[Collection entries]

┌──

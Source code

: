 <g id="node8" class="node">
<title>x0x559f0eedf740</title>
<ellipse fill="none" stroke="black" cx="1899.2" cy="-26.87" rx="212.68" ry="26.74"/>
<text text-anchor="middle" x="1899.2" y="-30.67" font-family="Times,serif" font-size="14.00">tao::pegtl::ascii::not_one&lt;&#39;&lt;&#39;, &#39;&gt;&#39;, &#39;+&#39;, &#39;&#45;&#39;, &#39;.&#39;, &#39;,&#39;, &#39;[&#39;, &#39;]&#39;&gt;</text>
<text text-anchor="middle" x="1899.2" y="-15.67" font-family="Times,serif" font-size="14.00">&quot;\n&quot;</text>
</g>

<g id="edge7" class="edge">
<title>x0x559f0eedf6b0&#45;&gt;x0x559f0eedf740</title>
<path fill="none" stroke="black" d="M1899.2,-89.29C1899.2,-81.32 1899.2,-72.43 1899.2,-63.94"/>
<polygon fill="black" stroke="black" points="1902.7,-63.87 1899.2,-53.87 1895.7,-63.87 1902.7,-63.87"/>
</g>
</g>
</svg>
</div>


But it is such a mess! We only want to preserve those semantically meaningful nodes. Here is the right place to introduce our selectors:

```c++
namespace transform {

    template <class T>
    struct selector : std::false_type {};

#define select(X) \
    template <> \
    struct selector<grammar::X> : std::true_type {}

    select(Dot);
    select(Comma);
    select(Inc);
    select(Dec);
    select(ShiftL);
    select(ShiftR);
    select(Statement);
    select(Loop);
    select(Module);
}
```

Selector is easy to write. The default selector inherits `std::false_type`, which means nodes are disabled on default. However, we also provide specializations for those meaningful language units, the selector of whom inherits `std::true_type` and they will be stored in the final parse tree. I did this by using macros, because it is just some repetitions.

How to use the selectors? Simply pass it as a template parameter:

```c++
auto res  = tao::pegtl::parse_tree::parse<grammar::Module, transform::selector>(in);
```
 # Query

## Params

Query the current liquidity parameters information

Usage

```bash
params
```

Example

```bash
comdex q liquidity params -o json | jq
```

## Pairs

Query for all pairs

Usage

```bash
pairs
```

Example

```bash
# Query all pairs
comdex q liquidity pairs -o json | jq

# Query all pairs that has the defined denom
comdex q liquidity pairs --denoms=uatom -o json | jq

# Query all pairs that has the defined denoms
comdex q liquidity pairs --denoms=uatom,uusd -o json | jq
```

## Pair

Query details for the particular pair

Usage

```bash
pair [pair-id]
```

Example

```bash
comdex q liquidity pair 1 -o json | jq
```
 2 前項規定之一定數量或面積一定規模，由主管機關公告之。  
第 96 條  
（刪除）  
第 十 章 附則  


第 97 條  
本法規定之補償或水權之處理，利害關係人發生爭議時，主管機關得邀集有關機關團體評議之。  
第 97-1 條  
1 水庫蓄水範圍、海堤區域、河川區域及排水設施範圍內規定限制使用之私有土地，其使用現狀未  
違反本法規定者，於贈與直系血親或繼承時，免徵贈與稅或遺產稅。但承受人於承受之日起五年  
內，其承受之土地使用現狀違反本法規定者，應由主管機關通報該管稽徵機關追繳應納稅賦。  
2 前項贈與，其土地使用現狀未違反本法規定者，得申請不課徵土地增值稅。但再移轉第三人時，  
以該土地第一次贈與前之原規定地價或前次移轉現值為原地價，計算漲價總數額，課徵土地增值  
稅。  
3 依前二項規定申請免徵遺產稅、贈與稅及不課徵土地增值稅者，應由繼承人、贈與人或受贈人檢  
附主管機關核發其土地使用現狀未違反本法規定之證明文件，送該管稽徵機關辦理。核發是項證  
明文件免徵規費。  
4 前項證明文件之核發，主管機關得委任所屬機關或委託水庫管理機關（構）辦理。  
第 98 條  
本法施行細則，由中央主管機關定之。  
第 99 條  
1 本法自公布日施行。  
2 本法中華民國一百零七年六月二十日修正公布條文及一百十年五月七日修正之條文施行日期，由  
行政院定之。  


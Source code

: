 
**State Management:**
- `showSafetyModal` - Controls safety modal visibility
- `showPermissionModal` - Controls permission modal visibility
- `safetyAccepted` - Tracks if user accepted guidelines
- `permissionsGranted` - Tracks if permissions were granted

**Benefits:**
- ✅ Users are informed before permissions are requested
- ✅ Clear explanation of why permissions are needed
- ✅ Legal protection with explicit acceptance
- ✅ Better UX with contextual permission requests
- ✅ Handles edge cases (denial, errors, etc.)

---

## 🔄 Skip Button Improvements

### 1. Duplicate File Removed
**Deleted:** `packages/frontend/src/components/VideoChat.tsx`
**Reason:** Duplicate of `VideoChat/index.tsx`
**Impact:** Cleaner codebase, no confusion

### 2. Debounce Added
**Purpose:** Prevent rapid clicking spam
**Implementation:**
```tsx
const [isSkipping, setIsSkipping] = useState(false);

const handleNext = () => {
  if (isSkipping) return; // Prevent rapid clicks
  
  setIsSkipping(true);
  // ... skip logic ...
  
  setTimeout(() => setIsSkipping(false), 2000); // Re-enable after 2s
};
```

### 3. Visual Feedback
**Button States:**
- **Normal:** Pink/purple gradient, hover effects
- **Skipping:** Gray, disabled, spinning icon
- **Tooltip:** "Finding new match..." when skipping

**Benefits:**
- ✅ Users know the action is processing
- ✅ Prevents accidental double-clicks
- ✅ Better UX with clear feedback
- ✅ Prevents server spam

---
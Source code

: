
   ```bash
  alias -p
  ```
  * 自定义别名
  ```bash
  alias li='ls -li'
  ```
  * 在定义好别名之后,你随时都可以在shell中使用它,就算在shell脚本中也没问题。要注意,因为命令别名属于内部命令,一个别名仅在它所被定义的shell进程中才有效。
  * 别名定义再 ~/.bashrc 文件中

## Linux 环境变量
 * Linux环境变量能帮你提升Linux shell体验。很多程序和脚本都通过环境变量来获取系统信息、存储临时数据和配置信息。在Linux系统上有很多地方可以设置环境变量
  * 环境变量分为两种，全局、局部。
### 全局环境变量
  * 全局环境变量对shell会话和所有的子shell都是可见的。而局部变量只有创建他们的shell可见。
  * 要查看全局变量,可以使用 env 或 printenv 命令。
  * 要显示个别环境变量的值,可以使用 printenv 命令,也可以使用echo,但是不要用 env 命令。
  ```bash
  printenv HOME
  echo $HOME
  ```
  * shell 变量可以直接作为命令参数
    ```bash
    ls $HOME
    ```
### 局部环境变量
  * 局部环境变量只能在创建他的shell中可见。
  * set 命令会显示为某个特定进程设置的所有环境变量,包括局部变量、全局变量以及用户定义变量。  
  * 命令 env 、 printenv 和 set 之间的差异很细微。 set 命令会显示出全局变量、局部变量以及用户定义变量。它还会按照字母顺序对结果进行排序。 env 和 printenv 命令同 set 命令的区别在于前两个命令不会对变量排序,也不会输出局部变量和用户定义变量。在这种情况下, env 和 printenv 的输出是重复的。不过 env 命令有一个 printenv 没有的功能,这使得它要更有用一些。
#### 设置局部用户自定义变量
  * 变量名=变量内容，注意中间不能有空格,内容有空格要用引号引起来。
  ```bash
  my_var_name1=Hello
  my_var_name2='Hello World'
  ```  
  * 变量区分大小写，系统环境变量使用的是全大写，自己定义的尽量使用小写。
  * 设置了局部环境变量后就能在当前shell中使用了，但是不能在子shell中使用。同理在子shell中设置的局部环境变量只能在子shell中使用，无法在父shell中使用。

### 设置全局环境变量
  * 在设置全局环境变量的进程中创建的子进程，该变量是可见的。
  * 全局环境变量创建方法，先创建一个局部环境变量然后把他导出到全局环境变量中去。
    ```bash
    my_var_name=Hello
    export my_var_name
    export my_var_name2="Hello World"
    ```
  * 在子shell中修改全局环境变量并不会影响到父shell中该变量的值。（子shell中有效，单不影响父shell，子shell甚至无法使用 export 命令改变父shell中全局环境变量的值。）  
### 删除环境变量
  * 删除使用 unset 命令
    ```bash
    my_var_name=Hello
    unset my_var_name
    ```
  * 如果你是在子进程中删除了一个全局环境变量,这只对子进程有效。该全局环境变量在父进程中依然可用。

└──

▸ EXERCISE OBJECTIVE
Scan the records for the word "const". Copy each line where it turns up.

▸ EXERCISE RESPONSE
const [isSkipping, setIsSkipping] = useState(false);
const handleNext = () => {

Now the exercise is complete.